While existing anomaly synthesis methods have made remarkable progress, achieving both realism and diversity in synthesis remains a major obstacle. To address this, we propose AnomalyPainter, a zero-shot framework that breaks the diversity-realism trade-off dilemma through synergizing Vision Language Large Model (VLLM), Latent Diffusion Model (LDM), and our newly introduced texture library Tex-9K. Tex-9K is a professional texture library containing 75 categories and 8,792 texture assets crafted for diverse anomaly synthesis. Leveraging VLLM's general knowledge, reasonable anomaly text descriptions are generated for each industrial object and matched with relevant diverse textures from Tex-9K. These textures then guide the LDM via ControlNet to paint on normal images. Furthermore, we introduce Texture-Aware Latent Init to stabilize the natural-image-trained ControlNet for industrial images. Extensive experiments show that AnomalyPainter outperforms existing methods in realism, diversity, and generalization, achieving superior downstream performance.

Paper Structure

This paper contains 21 sections, 1 equation, 12 figures, 8 tables, 2 algorithms.

Figures (12)

  • Figure 1: The blue hypersphere liu2024deep represents the normal sample distribution, realistic anomaly distribution should be close to it, while unrealistic anomaly distribution should be farther. Anomaly samples synthesized by different methods exhibit different distributions.

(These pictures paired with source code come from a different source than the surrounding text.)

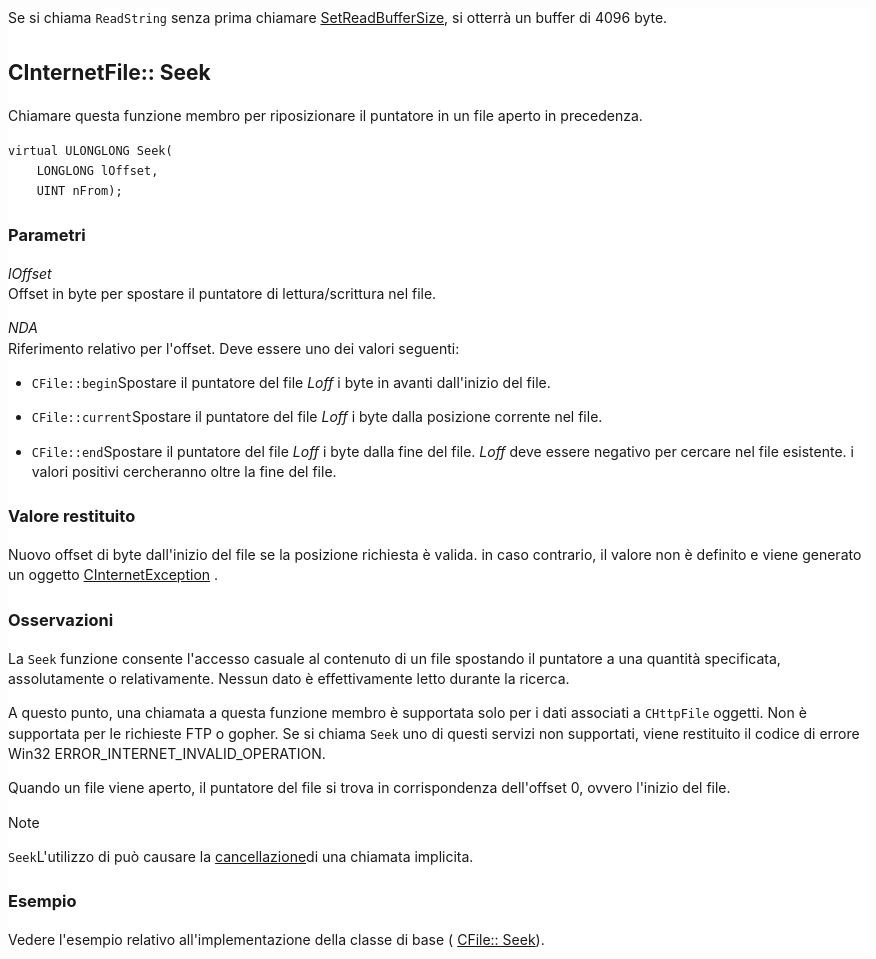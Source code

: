 Se si chiama `ReadString` senza prima chiamare [SetReadBufferSize](#setreadbuffersize), si otterrà un buffer di 4096 byte.

## <a name="cinternetfileseek"></a><a name="seek"></a>CInternetFile:: Seek

Chiamare questa funzione membro per riposizionare il puntatore in un file aperto in precedenza.

```
virtual ULONGLONG Seek(
    LONGLONG lOffset,
    UINT nFrom);
```

### <a name="parameters"></a>Parametri

*lOffset*<br/>
Offset in byte per spostare il puntatore di lettura/scrittura nel file.

*NDA*<br/>
Riferimento relativo per l'offset. Deve essere uno dei valori seguenti: 

- `CFile::begin`Spostare il puntatore del file *Loff* i byte in avanti dall'inizio del file.

- `CFile::current`Spostare il puntatore del file *Loff* i byte dalla posizione corrente nel file.

- `CFile::end`Spostare il puntatore del file *Loff* i byte dalla fine del file. *Loff* deve essere negativo per cercare nel file esistente. i valori positivi cercheranno oltre la fine del file.

### <a name="return-value"></a>Valore restituito

Nuovo offset di byte dall'inizio del file se la posizione richiesta è valida. in caso contrario, il valore non è definito e viene generato un oggetto [CInternetException](../../mfc/reference/cinternetexception-class.md) .

### <a name="remarks"></a>Osservazioni

La `Seek` funzione consente l'accesso casuale al contenuto di un file spostando il puntatore a una quantità specificata, assolutamente o relativamente. Nessun dato è effettivamente letto durante la ricerca.

A questo punto, una chiamata a questa funzione membro è supportata solo per i dati associati a `CHttpFile` oggetti. Non è supportata per le richieste FTP o gopher. Se si chiama `Seek` uno di questi servizi non supportati, viene restituito il codice di errore Win32 ERROR_INTERNET_INVALID_OPERATION.

Quando un file viene aperto, il puntatore del file si trova in corrispondenza dell'offset 0, ovvero l'inizio del file.

> [!NOTE]
> `Seek`L'utilizzo di può causare la [cancellazione](#flush)di una chiamata implicita.

### <a name="example"></a>Esempio

  Vedere l'esempio relativo all'implementazione della classe di base ( [CFile:: Seek](../../mfc/reference/cfile-class.md#seek)).
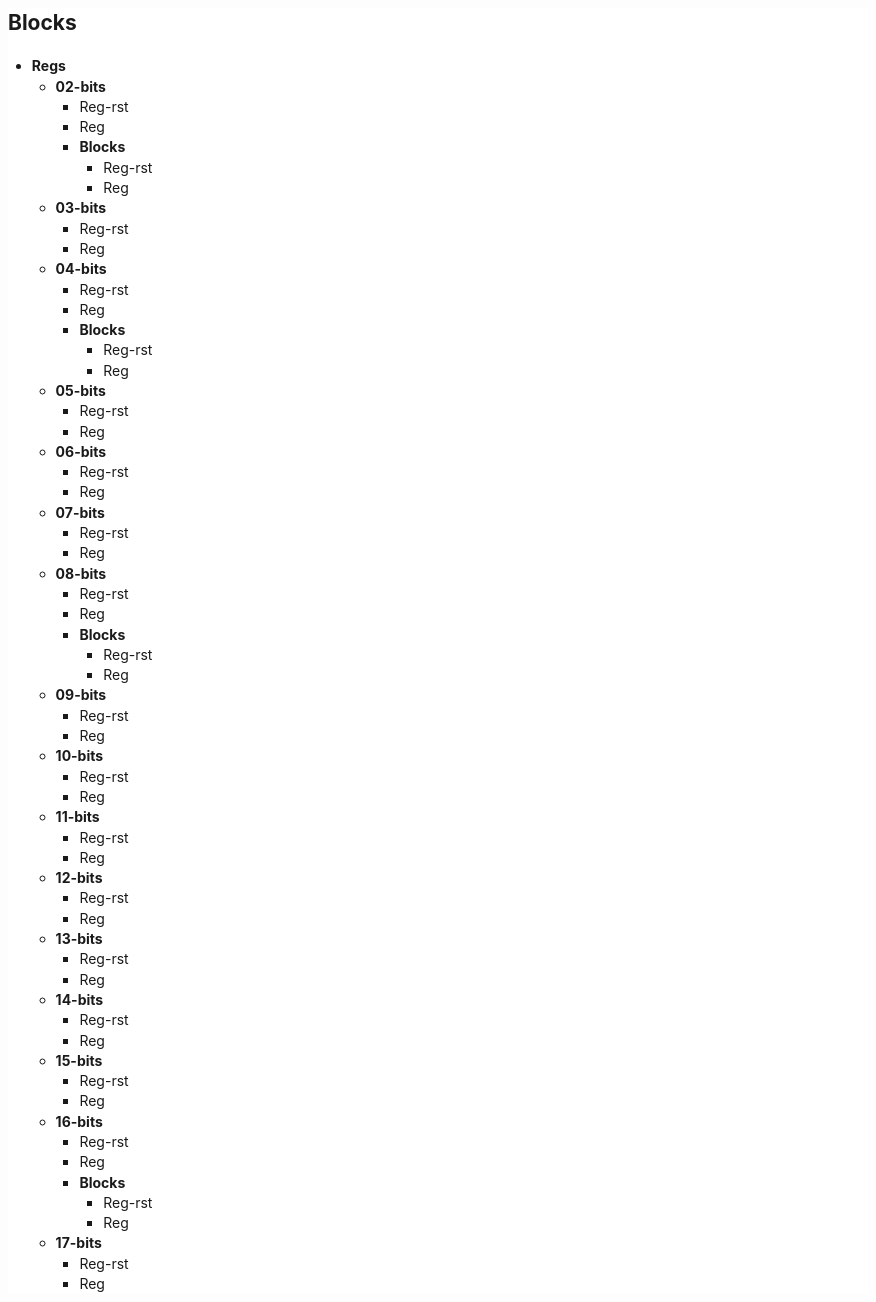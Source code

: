 ## Blocks
* **Regs**
  * **02-bits**
    * Reg-rst
    * Reg
    * **Blocks**
      * Reg-rst
      * Reg
  * **03-bits**
    * Reg-rst
    * Reg
  * **04-bits**
    * Reg-rst
    * Reg
    * **Blocks**
      * Reg-rst
      * Reg
  * **05-bits**
    * Reg-rst
    * Reg
  * **06-bits**
    * Reg-rst
    * Reg
  * **07-bits**
    * Reg-rst
    * Reg
  * **08-bits**
    * Reg-rst
    * Reg
    * **Blocks**
      * Reg-rst
      * Reg
  * **09-bits**
    * Reg-rst
    * Reg
  * **10-bits**
    * Reg-rst
    * Reg
  * **11-bits**
    * Reg-rst
    * Reg
  * **12-bits**
    * Reg-rst
    * Reg
  * **13-bits**
    * Reg-rst
    * Reg
  * **14-bits**
    * Reg-rst
    * Reg
  * **15-bits**
    * Reg-rst
    * Reg
  * **16-bits**
    * Reg-rst
    * Reg
    * **Blocks**
      * Reg-rst
      * Reg
  * **17-bits**
    * Reg-rst
    * Reg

  • Figure 2: Overview of AnomalyPainter. Our framework synthesizes diverse and realistic anomaly samples through three main steps: Middle:Professional Texture Library Construction constructs Tex-9K, a texture library with 8,792 texture assets, designed to provide diverse textures crafted for anomaly synthesis. Left:Anomaly Description Generation and Matching utilizes VLLM to generate reasonable anomaly descriptions for each industrial object and matches them with relevant textures from Tex-9K using cosine similarity. Right:Adaptive Texture Anomaly Generation utilizes Texture-Aware Latent Init to stabilize ControlNet’s edge-mask control for LDM's high-realism inpainting, ensuring the seamless integration of relevant textures into normal industrial object images.

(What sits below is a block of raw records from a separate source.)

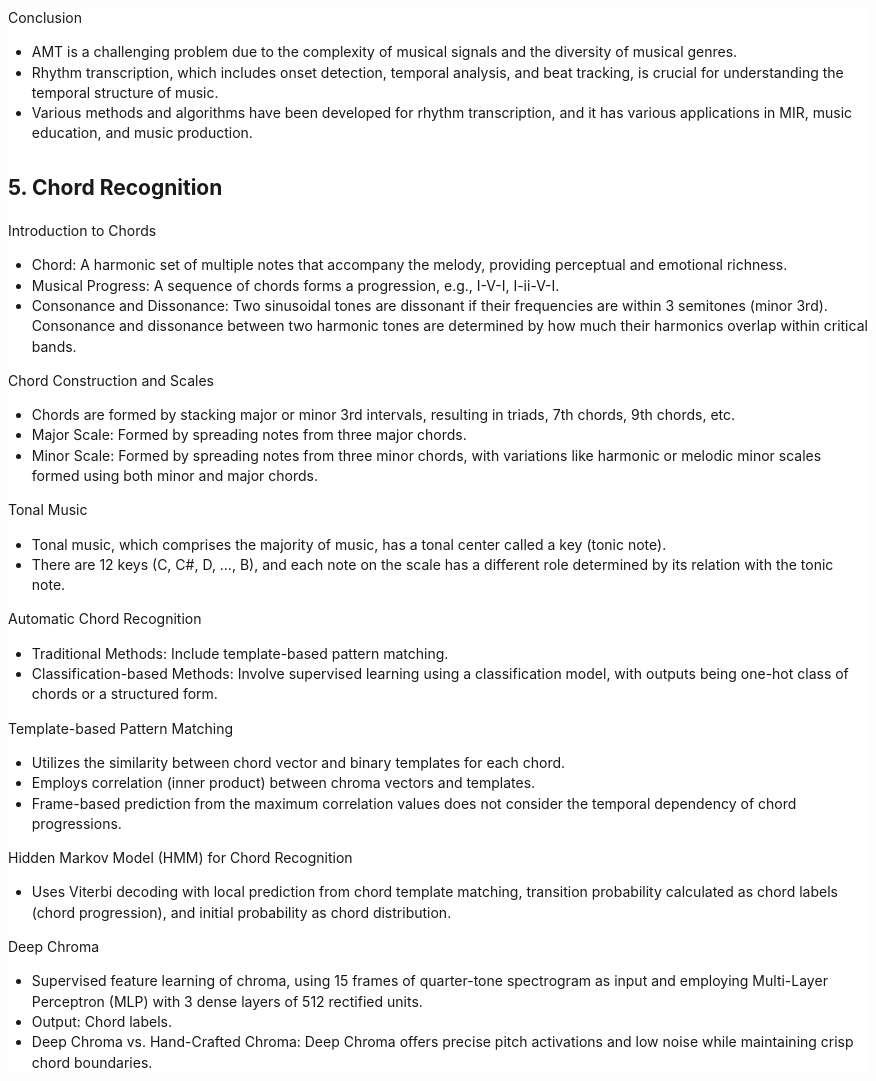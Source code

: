  Conclusion

- AMT is a challenging problem due to the complexity of musical signals and the diversity of musical genres.
- Rhythm transcription, which includes onset detection, temporal analysis, and beat tracking, is crucial for understanding the temporal structure of music.
- Various methods and algorithms have been developed for rhythm transcription, and it has various applications in MIR, music education, and music production.

## 5. Chord Recognition

 Introduction to Chords

- Chord: A harmonic set of multiple notes that accompany the melody, providing perceptual and emotional richness.
- Musical Progress: A sequence of chords forms a progression, e.g., I-V-I, I-ii-V-I.
- Consonance and Dissonance: Two sinusoidal tones are dissonant if their frequencies are within 3 semitones (minor 3rd). Consonance and dissonance between two harmonic tones are determined by how much their harmonics overlap within critical bands.

 Chord Construction and Scales

- Chords are formed by stacking major or minor 3rd intervals, resulting in triads, 7th chords, 9th chords, etc.
- Major Scale: Formed by spreading notes from three major chords.
- Minor Scale: Formed by spreading notes from three minor chords, with variations like harmonic or melodic minor scales formed using both minor and major chords.

 Tonal Music

- Tonal music, which comprises the majority of music, has a tonal center called a key (tonic note).
- There are 12 keys (C, C#, D, …, B), and each note on the scale has a different role determined by its relation with the tonic note.

 Automatic Chord Recognition

- Traditional Methods: Include template-based pattern matching.
- Classification-based Methods: Involve supervised learning using a classification model, with outputs being one-hot class of chords or a structured form.

Template-based Pattern Matching

- Utilizes the similarity between chord vector and binary templates for each chord.
- Employs correlation (inner product) between chroma vectors and templates.
- Frame-based prediction from the maximum correlation values does not consider the temporal dependency of chord progressions.

Hidden Markov Model (HMM) for Chord Recognition

- Uses Viterbi decoding with local prediction from chord template matching, transition probability calculated as chord labels (chord progression), and initial probability as chord distribution.

 Deep Chroma

- Supervised feature learning of chroma, using 15 frames of quarter-tone spectrogram as input and employing Multi-Layer Perceptron (MLP) with 3 dense layers of 512 rectified units.
- Output: Chord labels.
- Deep Chroma vs. Hand-Crafted Chroma: Deep Chroma offers precise pitch activations and low noise while maintaining crisp chord boundaries.
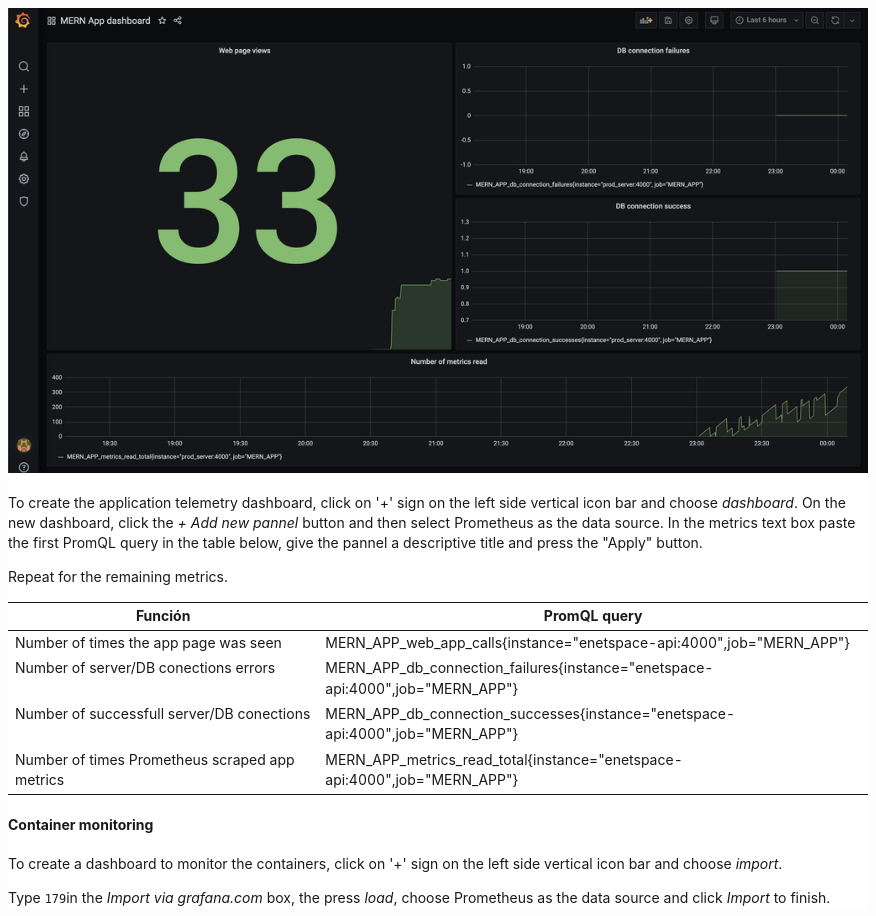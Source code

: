 ![Monitoring the app](./img/MERN_APP_dashboard.png)

To create the application telemetry dashboard, click on '+' sign on the left side vertical icon bar and choose _dashboard_. On the new dashboard, click the _+ Add new pannel_ button and then select Prometheus as the data source. In the metrics text box paste the first PromQL query in the table below, give the pannel a descriptive title and press the "Apply" button.

Repeat for the remaining metrics.

| Función                                        | PromQL query                                                                   |
| ---------------------------------------------- | ------------------------------------------------------------------------------ |
| Number of times the app page was seen          | MERN_APP_web_app_calls{instance="enetspace-api:4000",job="MERN_APP"}           |
| Number of server/DB conections errors          | MERN_APP_db_connection_failures{instance="enetspace-api:4000",job="MERN_APP"}  |
| Number of successfull server/DB conections     | MERN_APP_db_connection_successes{instance="enetspace-api:4000",job="MERN_APP"} |
| Number of times Prometheus scraped app metrics | MERN_APP_metrics_read_total{instance="enetspace-api:4000",job="MERN_APP"}      |

#### Container monitoring

To create a dashboard to monitor the containers, click on '+' sign on the left side vertical icon bar and choose _import_.

Type `179`in the _Import via grafana.com_ box, the press _load_, choose Prometheus as the data source and click _Import_ to finish.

  • Figure 3: Texture-Aware Latent Initialization (TALI) blends normal image latent $z^{N}$ and adaptive texture latent $z^{\wp}$ at a later timestep $T^*$ to get $z_{T^*}^{\text{res}}$ as the starting point for better denoising result. For better clarity, the images are shown in the pixel space instead of the latent space.

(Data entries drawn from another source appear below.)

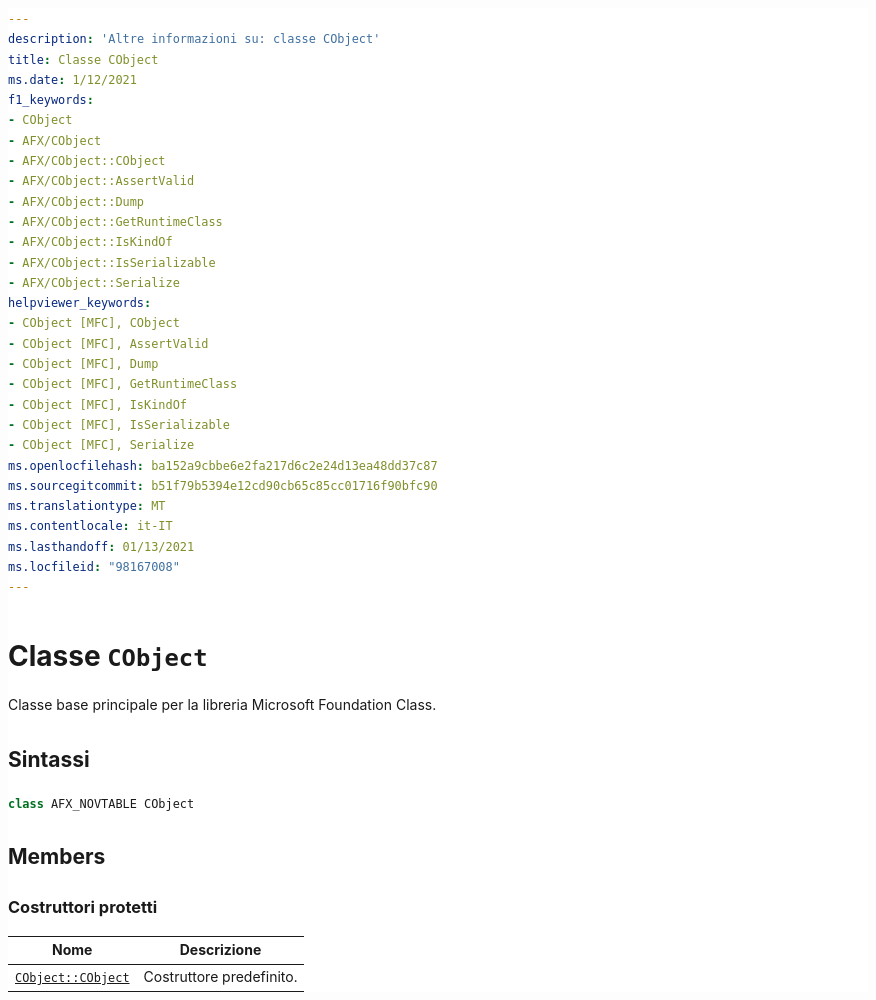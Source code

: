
 ```yaml
---
description: 'Altre informazioni su: classe CObject'
title: Classe CObject
ms.date: 1/12/2021
f1_keywords:
- CObject
- AFX/CObject
- AFX/CObject::CObject
- AFX/CObject::AssertValid
- AFX/CObject::Dump
- AFX/CObject::GetRuntimeClass
- AFX/CObject::IsKindOf
- AFX/CObject::IsSerializable
- AFX/CObject::Serialize
helpviewer_keywords:
- CObject [MFC], CObject
- CObject [MFC], AssertValid
- CObject [MFC], Dump
- CObject [MFC], GetRuntimeClass
- CObject [MFC], IsKindOf
- CObject [MFC], IsSerializable
- CObject [MFC], Serialize
ms.openlocfilehash: ba152a9cbbe6e2fa217d6c2e24d13ea48dd37c87
ms.sourcegitcommit: b51f79b5394e12cd90cb65c85cc01716f90bfc90
ms.translationtype: MT
ms.contentlocale: it-IT
ms.lasthandoff: 01/13/2021
ms.locfileid: "98167008"
---
```

# <a name="cobject-class"></a>Classe `CObject`

Classe base principale per la libreria Microsoft Foundation Class.

## <a name="syntax"></a>Sintassi

```cpp
class AFX_NOVTABLE CObject
```

## <a name="members"></a>Members

### <a name="protected-constructors"></a>Costruttori protetti

|Nome|Descrizione|
|----------|-----------------|
|[`CObject::CObject`](#cobject)|Costruttore predefinito.|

  • Figure 4: Left: An example of a successfully generated inpainting mask $M_{\text{in}}$ and its corresponding adaptive texture image $x_{\wp}$. Right: An example of the generated anomaly result and the refined mask.
  • Figure 5: Qualitative Comparison. It is clear that our method can generate diverse and realistic anomaly data across various industrial objects in multiple datasets. It outperforms both the best few-shot method, AnoDiff, and the best zero-shot method, RealNet.